TASK ITEM> Without the pictures, give the listing below again exactly.
▬▬▬▬▬▬▬▬▬▬
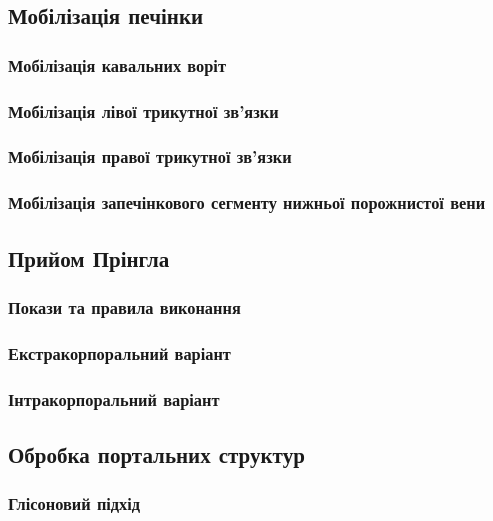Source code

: \begin{refsection}
\subsection{Мобілізація печінки}

\subsubsection{Мобілізація кавальних воріт}

\subsubsection{Мобілізація лівої трикутної зв'язки}

\subsubsection{Мобілізація правої трикутної зв'язки}

\subsubsection{Мобілізація запечінкового сегменту нижньої порожнистої вени}

\subsection{Прийом Прінгла}

\subsubsection{Покази та правила виконання}

\subsubsection{Екстракорпоральний варіант}

\subsubsection{Інтракорпоральний варіант}

\subsection{Обробка портальних структур}

\subsubsection{Глісоновий підхід}


\end{refsection}
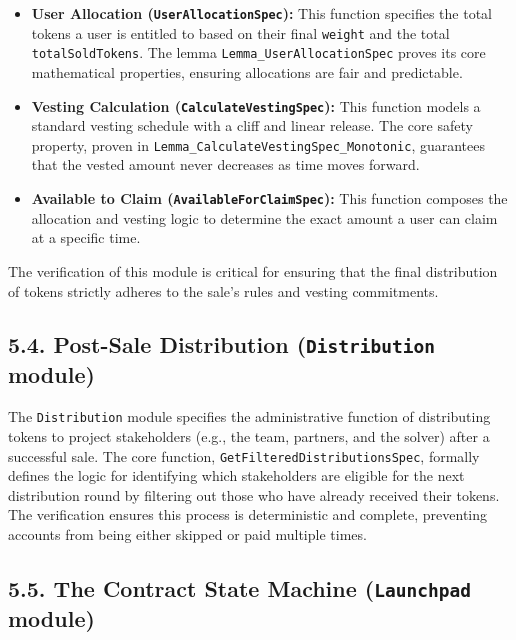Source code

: \documentclass[
  english,
  onecolumn]{article}
\providecommand{\tightlist}{%
  \setlength{\itemsep}{0pt}\setlength{\parskip}{0pt}}
\begin{document}
\begin{itemize}
\tightlist
\item
  \textbf{User Allocation (\texttt{UserAllocationSpec}):} This function
  specifies the total tokens a user is entitled to based on their final
  \texttt{weight} and the total \texttt{totalSoldTokens}. The lemma
  \texttt{Lemma\_UserAllocationSpec} proves its core mathematical
  properties, ensuring allocations are fair and predictable.
\item
  \textbf{Vesting Calculation (\texttt{CalculateVestingSpec}):} This
  function models a standard vesting schedule with a cliff and linear
  release. The core safety property, proven in
  \texttt{Lemma\_CalculateVestingSpec\_Monotonic}, guarantees that the
  vested amount never decreases as time moves forward.
\item
  \textbf{Available to Claim (\texttt{AvailableForClaimSpec}):} This
  function composes the allocation and vesting logic to determine the
  exact amount a user can claim at a specific time.
\end{itemize}

The verification of this module is critical for ensuring that the final
distribution of tokens strictly adheres to the sale's rules and vesting
commitments.

\subsection{\texorpdfstring{5.4. Post-Sale Distribution
(\texttt{Distribution}
module)}{5.4. Post-Sale Distribution (Distribution module)}}\label{post-sale-distribution-distribution-module}

The \texttt{Distribution} module specifies the administrative function
of distributing tokens to project stakeholders (e.g., the team,
partners, and the solver) after a successful sale. The core function,
\texttt{GetFilteredDistributionsSpec}, formally defines the logic for
identifying which stakeholders are eligible for the next distribution
round by filtering out those who have already received their tokens. The
verification ensures this process is deterministic and complete,
preventing accounts from being either skipped or paid multiple times.

\subsection{\texorpdfstring{5.5. The Contract State Machine
(\texttt{Launchpad}
module)}{5.5. The Contract State Machine (Launchpad module)}}\label{the-contract-state-machine-launchpad-module}
\end{document}
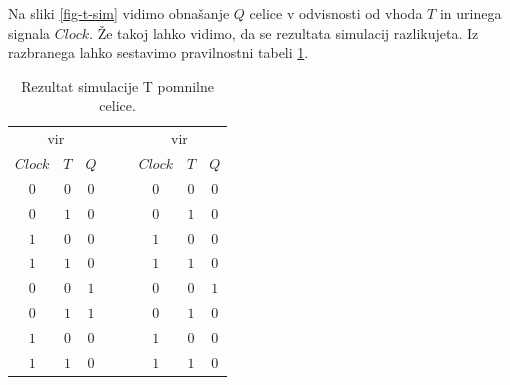 \documentclass[a4paper, 11pt]{article}
\begin{document}
Na sliki \ref{fig-t-sim} vidimo obnašanje $Q$ celice v odvisnosti od vhoda $T$ in urinega signala $Clock$. Že takoj lahko vidimo, da se rezultata simulacij razlikujeta. Iz razbranega lahko sestavimo pravilnostni tabeli \ref{tab-t-sim}.
\begin{table}[h!]
	\centering
	\small
	\begin{tabular}{cc|cccc|c}
	\multicolumn{3}{c}{vir \cite{quantum_dot}} & $\quad$ & \multicolumn{3}{c}{vir \cite{a_novel_approach}}\\
	$Clock$ & $T$ & $Q$ && $Clock$ & $T$ & $Q$ \\
	\cline{1-3} \cline{5-7}
	$0$ & $0$ & $0$ && $0$ & $0$ & $0$\\
	$0$ & $1$ & $0$ && $0$ & $1$ & $0$\\
	$1$ & $0$ & $0$ && $1$ & $0$ & $0$\\
	$1$ & $1$ & $0$ && $1$ & $1$ & $0$\\
	\cline{1-3} \cline{5-7}
	$0$ & $0$ & $1$ && $0$ & $0$ & $1$\\
	$0$ & $1$ & $1$ && $0$ & $1$ & $0$\\
	$1$ & $0$ & $0$ && $1$ & $0$ & $0$\\
	$1$ & $1$ & $0$ && $1$ & $1$ & $0$\\
	\end{tabular}
	\caption{Rezultat simulacije T pomnilne celice.}
	\label{tab-t-sim}
\end{table}
\end{document}
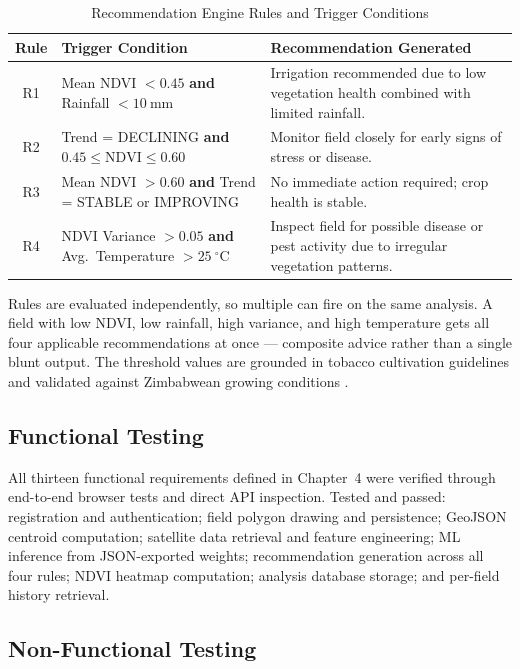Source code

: \begin{table}[H]
  \centering
  \caption{Recommendation Engine Rules and Trigger Conditions}
  \label{tab:recrules}
  \begin{tabularx}{\textwidth}{c p{4.2cm} p{7.0cm}}
    \toprule
    \textbf{Rule} & \textbf{Trigger Condition} & \textbf{Recommendation Generated} \\
    \midrule
    R1 & Mean NDVI $< 0.45$ \textbf{and} Rainfall $< 10\ \text{mm}$ & Irrigation recommended due to low vegetation health combined with limited rainfall. \\[4pt]
    R2 & Trend = DECLINING \textbf{and} $0.45 \leq \text{NDVI} \leq 0.60$ & Monitor field closely for early signs of stress or disease. \\[4pt]
    R3 & Mean NDVI $> 0.60$ \textbf{and} Trend = STABLE or IMPROVING & No immediate action required; crop health is stable. \\[4pt]
    R4 & NDVI Variance $> 0.05$ \textbf{and} Avg.\ Temperature $> 25\ ^{\circ}\text{C}$ & Inspect field for possible disease or pest activity due to irregular vegetation patterns. \\
    \bottomrule
  \end{tabularx}
\end{table}

Rules are evaluated independently, so multiple can fire on the same analysis. A field with low NDVI, low rainfall, high variance, and high temperature gets all four applicable recommendations at once — composite advice rather than a single blunt output. The threshold values are grounded in tobacco cultivation guidelines and validated against Zimbabwean growing conditions \citep{timb2023}.

\subsection{Functional Testing}

All thirteen functional requirements defined in Chapter~4 were verified through end-to-end browser tests and direct API inspection. Tested and passed: registration and authentication; field polygon drawing and persistence; GeoJSON centroid computation; satellite data retrieval and feature engineering; ML inference from JSON-exported weights; recommendation generation across all four rules; NDVI heatmap computation; analysis database storage; and per-field history retrieval.

\subsection{Non-Functional Testing}

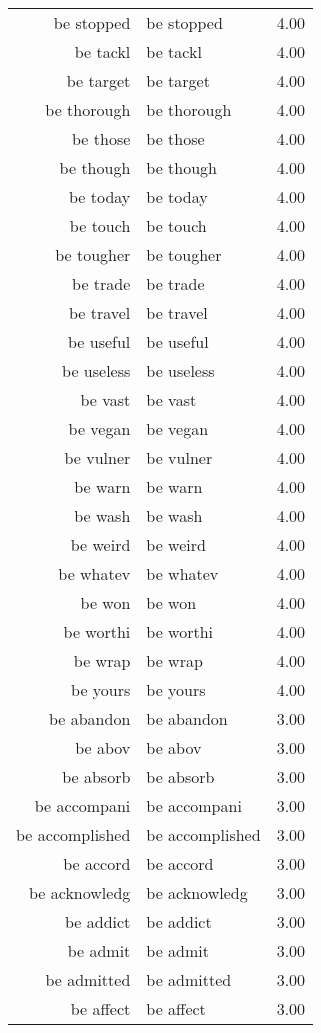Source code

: \begin{table}[ht]
\begin{tabular}{rlr}
  be stopped & be stopped & 4.00 \\ 
  be tackl & be tackl & 4.00 \\ 
  be target & be target & 4.00 \\ 
  be thorough & be thorough & 4.00 \\ 
  be those & be those & 4.00 \\ 
  be though & be though & 4.00 \\ 
  be today & be today & 4.00 \\ 
  be touch & be touch & 4.00 \\ 
  be tougher & be tougher & 4.00 \\ 
  be trade & be trade & 4.00 \\ 
  be travel & be travel & 4.00 \\ 
  be useful & be useful & 4.00 \\ 
  be useless & be useless & 4.00 \\ 
  be vast & be vast & 4.00 \\ 
  be vegan & be vegan & 4.00 \\ 
  be vulner & be vulner & 4.00 \\ 
  be warn & be warn & 4.00 \\ 
  be wash & be wash & 4.00 \\ 
  be weird & be weird & 4.00 \\ 
  be whatev & be whatev & 4.00 \\ 
  be won & be won & 4.00 \\ 
  be worthi & be worthi & 4.00 \\ 
  be wrap & be wrap & 4.00 \\ 
  be yours & be yours & 4.00 \\ 
  be abandon & be abandon & 3.00 \\ 
  be abov & be abov & 3.00 \\ 
  be absorb & be absorb & 3.00 \\ 
  be accompani & be accompani & 3.00 \\ 
  be accomplished & be accomplished & 3.00 \\ 
  be accord & be accord & 3.00 \\ 
  be acknowledg & be acknowledg & 3.00 \\ 
  be addict & be addict & 3.00 \\ 
  be admit & be admit & 3.00 \\ 
  be admitted & be admitted & 3.00 \\ 
  be affect & be affect & 3.00 \\ 

\end{tabular}
\end{table}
▬▬▬▬▬▬▬▬▬▬
EXPECTED ANSWER>
Source code

: \begin{refsection}
\subsection{Мобілізація печінки}

\subsubsection{Мобілізація кавальних воріт}

\subsubsection{Мобілізація лівої трикутної зв'язки}

\subsubsection{Мобілізація правої трикутної зв'язки}

\subsubsection{Мобілізація запечінкового сегменту нижньої порожнистої вени}

\subsection{Прийом Прінгла}

\subsubsection{Покази та правила виконання}

\subsubsection{Екстракорпоральний варіант}

\subsubsection{Інтракорпоральний варіант}

\subsection{Обробка портальних структур}

\subsubsection{Глісоновий підхід}


\end{refsection}
Source code

: \documentclass[
  english,
  onecolumn]{article}
\providecommand{\tightlist}{%
  \setlength{\itemsep}{0pt}\setlength{\parskip}{0pt}}
\begin{document}
\begin{itemize}
\tightlist
\item
  \textbf{User Allocation (\texttt{UserAllocationSpec}):} This function
  specifies the total tokens a user is entitled to based on their final
  \texttt{weight} and the total \texttt{totalSoldTokens}. The lemma
  \texttt{Lemma\_UserAllocationSpec} proves its core mathematical
  properties, ensuring allocations are fair and predictable.
\item
  \textbf{Vesting Calculation (\texttt{CalculateVestingSpec}):} This
  function models a standard vesting schedule with a cliff and linear
  release. The core safety property, proven in
  \texttt{Lemma\_CalculateVestingSpec\_Monotonic}, guarantees that the
  vested amount never decreases as time moves forward.
\item
  \textbf{Available to Claim (\texttt{AvailableForClaimSpec}):} This
  function composes the allocation and vesting logic to determine the
  exact amount a user can claim at a specific time.
\end{itemize}

The verification of this module is critical for ensuring that the final
distribution of tokens strictly adheres to the sale's rules and vesting
commitments.

\subsection{\texorpdfstring{5.4. Post-Sale Distribution
(\texttt{Distribution}
module)}{5.4. Post-Sale Distribution (Distribution module)}}\label{post-sale-distribution-distribution-module}

The \texttt{Distribution} module specifies the administrative function
of distributing tokens to project stakeholders (e.g., the team,
partners, and the solver) after a successful sale. The core function,
\texttt{GetFilteredDistributionsSpec}, formally defines the logic for
identifying which stakeholders are eligible for the next distribution
round by filtering out those who have already received their tokens. The
verification ensures this process is deterministic and complete,
preventing accounts from being either skipped or paid multiple times.

\subsection{\texorpdfstring{5.5. The Contract State Machine
(\texttt{Launchpad}
module)}{5.5. The Contract State Machine (Launchpad module)}}\label{the-contract-state-machine-launchpad-module}
\end{document}
 \documentclass[a4paper, 11pt]{article}
\begin{document}
Na sliki \ref{fig-t-sim} vidimo obnašanje $Q$ celice v odvisnosti od vhoda $T$ in urinega signala $Clock$. Že takoj lahko vidimo, da se rezultata simulacij razlikujeta. Iz razbranega lahko sestavimo pravilnostni tabeli \ref{tab-t-sim}.
\begin{table}[h!]
	\centering
	\small
	\begin{tabular}{cc|cccc|c}
	\multicolumn{3}{c}{vir \cite{quantum_dot}} & $\quad$ & \multicolumn{3}{c}{vir \cite{a_novel_approach}}\\
	$Clock$ & $T$ & $Q$ && $Clock$ & $T$ & $Q$ \\
	\cline{1-3} \cline{5-7}
	$0$ & $0$ & $0$ && $0$ & $0$ & $0$\\
	$0$ & $1$ & $0$ && $0$ & $1$ & $0$\\
	$1$ & $0$ & $0$ && $1$ & $0$ & $0$\\
	$1$ & $1$ & $0$ && $1$ & $1$ & $0$\\
	\cline{1-3} \cline{5-7}
	$0$ & $0$ & $1$ && $0$ & $0$ & $1$\\
	$0$ & $1$ & $1$ && $0$ & $1$ & $0$\\
	$1$ & $0$ & $0$ && $1$ & $0$ & $0$\\
	$1$ & $1$ & $0$ && $1$ & $1$ & $0$\\
	\end{tabular}
	\caption{Rezultat simulacije T pomnilne celice.}
	\label{tab-t-sim}
\end{table}
\end{document}
Source code

: \begin{table}[H]
  \centering
  \caption{Recommendation Engine Rules and Trigger Conditions}
  \label{tab:recrules}
  \begin{tabularx}{\textwidth}{c p{4.2cm} p{7.0cm}}
    \toprule
    \textbf{Rule} & \textbf{Trigger Condition} & \textbf{Recommendation Generated} \\
    \midrule
    R1 & Mean NDVI $< 0.45$ \textbf{and} Rainfall $< 10\ \text{mm}$ & Irrigation recommended due to low vegetation health combined with limited rainfall. \\[4pt]
    R2 & Trend = DECLINING \textbf{and} $0.45 \leq \text{NDVI} \leq 0.60$ & Monitor field closely for early signs of stress or disease. \\[4pt]
    R3 & Mean NDVI $> 0.60$ \textbf{and} Trend = STABLE or IMPROVING & No immediate action required; crop health is stable. \\[4pt]
    R4 & NDVI Variance $> 0.05$ \textbf{and} Avg.\ Temperature $> 25\ ^{\circ}\text{C}$ & Inspect field for possible disease or pest activity due to irregular vegetation patterns. \\
    \bottomrule
  \end{tabularx}
\end{table}

Rules are evaluated independently, so multiple can fire on the same analysis. A field with low NDVI, low rainfall, high variance, and high temperature gets all four applicable recommendations at once — composite advice rather than a single blunt output. The threshold values are grounded in tobacco cultivation guidelines and validated against Zimbabwean growing conditions \citep{timb2023}.

\subsection{Functional Testing}

All thirteen functional requirements defined in Chapter~4 were verified through end-to-end browser tests and direct API inspection. Tested and passed: registration and authentication; field polygon drawing and persistence; GeoJSON centroid computation; satellite data retrieval and feature engineering; ML inference from JSON-exported weights; recommendation generation across all four rules; NDVI heatmap computation; analysis database storage; and per-field history retrieval.

\subsection{Non-Functional Testing}

Source code

: \begin{table}[ht]
\begin{tabular}{rlr}
  be stopped & be stopped & 4.00 \\ 
  be tackl & be tackl & 4.00 \\ 
  be target & be target & 4.00 \\ 
  be thorough & be thorough & 4.00 \\ 
  be those & be those & 4.00 \\ 
  be though & be though & 4.00 \\ 
  be today & be today & 4.00 \\ 
  be touch & be touch & 4.00 \\ 
  be tougher & be tougher & 4.00 \\ 
  be trade & be trade & 4.00 \\ 
  be travel & be travel & 4.00 \\ 
  be useful & be useful & 4.00 \\ 
  be useless & be useless & 4.00 \\ 
  be vast & be vast & 4.00 \\ 
  be vegan & be vegan & 4.00 \\ 
  be vulner & be vulner & 4.00 \\ 
  be warn & be warn & 4.00 \\ 
  be wash & be wash & 4.00 \\ 
  be weird & be weird & 4.00 \\ 
  be whatev & be whatev & 4.00 \\ 
  be won & be won & 4.00 \\ 
  be worthi & be worthi & 4.00 \\ 
  be wrap & be wrap & 4.00 \\ 
  be yours & be yours & 4.00 \\ 
  be abandon & be abandon & 3.00 \\ 
  be abov & be abov & 3.00 \\ 
  be absorb & be absorb & 3.00 \\ 
  be accompani & be accompani & 3.00 \\ 
  be accomplished & be accomplished & 3.00 \\ 
  be accord & be accord & 3.00 \\ 
  be acknowledg & be acknowledg & 3.00 \\ 
  be addict & be addict & 3.00 \\ 
  be admit & be admit & 3.00 \\ 
  be admitted & be admitted & 3.00 \\ 
  be affect & be affect & 3.00 \\ 

\end{tabular}
\end{table}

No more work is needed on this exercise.